McCreith attempted to gain reimbursement from the Canadian government of the $28,000 of medical expenses, but was denied because he didn't have the proper permission from the Canadian government to seek treatment abroad, a process of applications and appeals that can last 8 months.

Baker goes on to state that he is weary of the attempts by some Americans to duplicate the Canadian single-payer healthcare system, saying, "where will I send my clients...you people will be waiting two and three years for surgery, I'll have nowhere to send Canadians."

The Lemon

The Lemon draws parallels between collectivized healthcare systems and the East German Trabant, a noisy, inefficient, underpowered automobile that remained a symbol of communist inefficiency and lack of ingenuity, mostly unchanged for nearly thirty years.

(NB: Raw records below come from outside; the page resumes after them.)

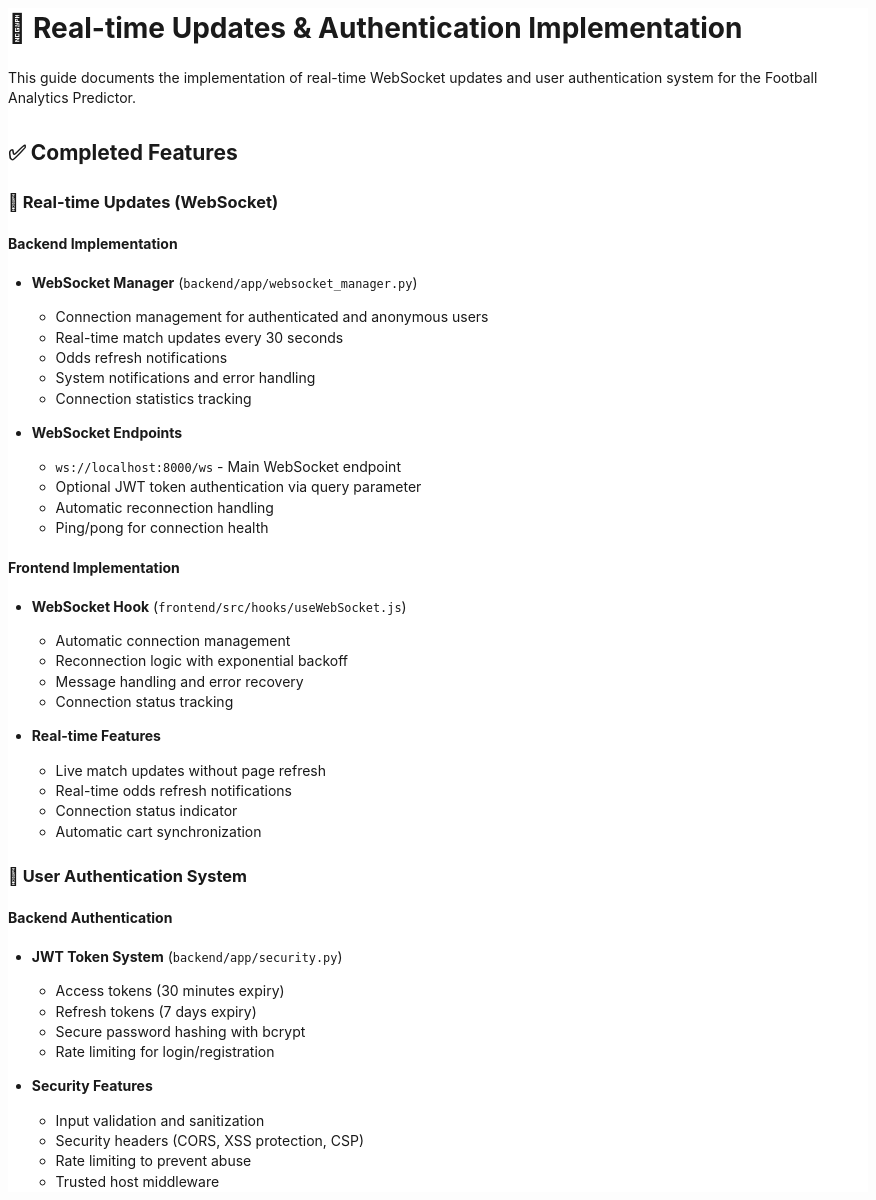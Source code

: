 # 🚀 Real-time Updates & Authentication Implementation

This guide documents the implementation of real-time WebSocket updates and user authentication system for the Football Analytics Predictor.

## ✅ **Completed Features**

### 🔄 **Real-time Updates (WebSocket)**

#### **Backend Implementation**
- **WebSocket Manager** (`backend/app/websocket_manager.py`)
  - Connection management for authenticated and anonymous users
  - Real-time match updates every 30 seconds
  - Odds refresh notifications
  - System notifications and error handling
  - Connection statistics tracking

- **WebSocket Endpoints**
  - `ws://localhost:8000/ws` - Main WebSocket endpoint
  - Optional JWT token authentication via query parameter
  - Automatic reconnection handling
  - Ping/pong for connection health

#### **Frontend Implementation**
- **WebSocket Hook** (`frontend/src/hooks/useWebSocket.js`)
  - Automatic connection management
  - Reconnection logic with exponential backoff
  - Message handling and error recovery
  - Connection status tracking

- **Real-time Features**
  - Live match updates without page refresh
  - Real-time odds refresh notifications
  - Connection status indicator
  - Automatic cart synchronization

### 🔐 **User Authentication System**

#### **Backend Authentication**
- **JWT Token System** (`backend/app/security.py`)
  - Access tokens (30 minutes expiry)
  - Refresh tokens (7 days expiry)
  - Secure password hashing with bcrypt
  - Rate limiting for login/registration

- **Security Features**
  - Input validation and sanitization
  - Security headers (CORS, XSS protection, CSP)
  - Rate limiting to prevent abuse
  - Trusted host middleware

East Germans would typically have to wait 8 years to receive their own Trabant, an unappealing vehicle that lacked even basic features, like fuel gauges.

Like East Germans waiting for their Trabants, the movie implies, so too do Canadians like Shirley Healey wait for life-saving treatment. Ms. Healey suffered from mesenteric ischemia, and was unable to obtain prompt treatment, being told she'd have to wait about 2 months. Her doctor, Robert W. Ellett, M.D., having seen another patient with the same condition die after waiting 3 months, urged Ms. Healey to seek medical treatment in the U.S. Dr. Ellett explained that while there were a sufficient number of rooms in the local ICU near her in British Columbia to receive her and other patients after surgery, many of them sit empty, because "they're not funded rooms."

Ms. Healey did pay for her operation in Washington, and doctors there found that her artery was nearly completely blocked, a life-threatening condition that would have caused her intestines to perfuse inadequately, leading her to, in essence, starve to death.